I'm searching at storing some JMX data from JVMs on many servers for around 3 months. This data could be statistics like heap size and thread-count. This can mean that certain from the tables may have around 388 million records.

Out of this data I'm building some graphs so that you can compare the stats retrieved in the Mbeans. What this means is I'll be getting some data in an interval using timestamps.

Therefore the question for you is, Can there be anyway to optimize the table or query so that you can perform these queries inside a reasonable period of time?



You will find several steps you can take:

  1. Construct your indexes to complement the queries you're running. Run EXPLAIN to determine the kinds of queries which are run and make certain they all make use of an index where possible.

  2. Partition your table. Paritioning is a procedure for splitting a sizable table into several more compact ones with a specific (aggregate) key. MySQL supports this internally from ver. 5.1.

  3. If required, build summary tables that cache the more expensive areas of your queries. Then run your queries from the summary tables. Similarly, temporary in-memory tables may be used to store a simplified look at your table like a pre-processing stage.

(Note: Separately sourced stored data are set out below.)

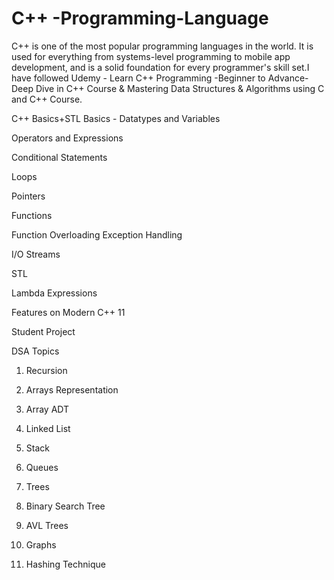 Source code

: # C++ -Programming-Language
C++ is one of the most popular programming languages in the world. It is used for everything from systems-level programming to mobile app development, and is a solid foundation for every programmer's skill set.I have followed Udemy - Learn C++ Programming -Beginner to Advance- Deep Dive in C++ Course &amp; Mastering Data Structures &amp; Algorithms using C and C++ Course.

C++ Basics+STL
Basics - Datatypes and Variables

Operators and Expressions

Conditional Statements

Loops

Pointers

Functions

Function Overloading
Exception Handling

I/O Streams

STL 

Lambda Expressions 

Features on Modern C++ 11

Student Project

DSA Topics

1. Recursion

2. Arrays Representation

3. Array ADT

4. Linked List

5. Stack

6. Queues

7. Trees

8. Binary Search Tree

9. AVL Trees

10. Graphs

11. Hashing Technique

Well, to begin with, I recommend you utilize "offline" processing to create 'graph ready' data (for the majority of the common cases) instead of attempting to query the raw data when needed.

3 suggestions:

  1. index
  2. index
  3. index

p.s. for timestamps you might encounter performance issues -- for the way MySQL handles DATETIME and TIMESTAMP internally, it might be easier to store timestamps as integers. (# secs since 1970 or whatever)

If you work with MYSQL 5.1 you should use the brand new features. but be cautioned they contain large amount of bugs.

first you need to use indexes. if this isn't enough you can test to separate the tables by utilizing partitioning.

if the also wont work, you may also try load balancing.